= Yong Lee =

American political scientist

Yong Lee is a political scientist. He was an Iowa State University Professor of Political Science with research interests in organizational theory, human resource management, and science policy. He taught at ISU for 27 years and endowed a scholarship that bears his name.

His most notable works include a book entitled A Reasonable Public Servant: Constitutional Foundations of Administrative Conduct in the United States. The book details case histories of issues surrounding human resource management and the law. Lee has argued that it is incorrect to think that government should be run as a business.

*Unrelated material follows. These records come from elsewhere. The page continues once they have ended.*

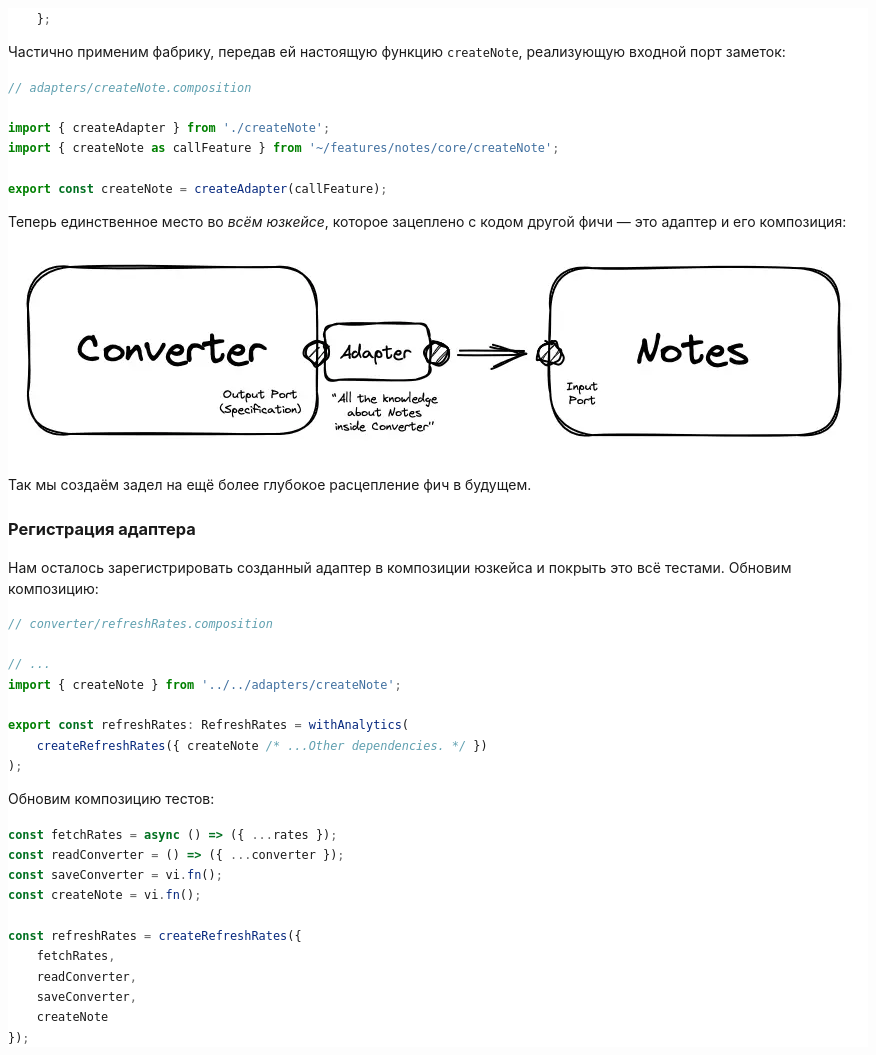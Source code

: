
 ```ts
	};
```

Частично применим фабрику, передав ей настоящую функцию `createNote`, реализующую входной порт заметок:

```ts
// adapters/createNote.composition

import { createAdapter } from './createNote';
import { createNote as callFeature } from '~/features/notes/core/createNote';

export const createNote = createAdapter(callFeature);
```

Теперь единственное место во _всём юзкейсе_, которое зацеплено с кодом другой фичи — это адаптер и его композиция:

![Единственное место, где конвертер «знает» о том, как разговаривать с другой фичей, — адаптер](./08-coupling-via-adapter.webp)

Так мы создаём задел на ещё более глубокое расцепление фич в будущем.

### Регистрация адаптера

Нам осталось зарегистрировать созданный адаптер в композиции юзкейса и покрыть это всё тестами. Обновим композицию:

```ts
// converter/refreshRates.composition

// ...
import { createNote } from '../../adapters/createNote';

export const refreshRates: RefreshRates = withAnalytics(
	createRefreshRates({ createNote /* ...Other dependencies. */ })
);
```

Обновим композицию тестов:

```ts
const fetchRates = async () => ({ ...rates });
const readConverter = () => ({ ...converter });
const saveConverter = vi.fn();
const createNote = vi.fn();

const refreshRates = createRefreshRates({
	fetchRates,
	readConverter,
	saveConverter,
	createNote
});
```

He says that, Unfortunately, many are led to believe this is the primary goal of public administration...the media and others have convinced the public that public administration should be able to function like business. Self-serving politicians preach this, too. They moralize that everything in government should be based on the consideration of economics and efficiency. All public administrators who enter upon public service take an ‘oath' affirming they will be faithful to the Constitution of the United States. If public administrators are to remain faithful to the Constitution then they need to defend the values, principles and ethics underpinning that document. When you get right down to it, I believe most people would agree fairness is the most important attribute for a public servant. However, the public are misguided by the market paradigm to believe efficiency and returns on investment be the guiding principles for a public servant.

Lee now serves as the director of the English Program at the Korean Development Institute's Graduate School of Public Policy and Management.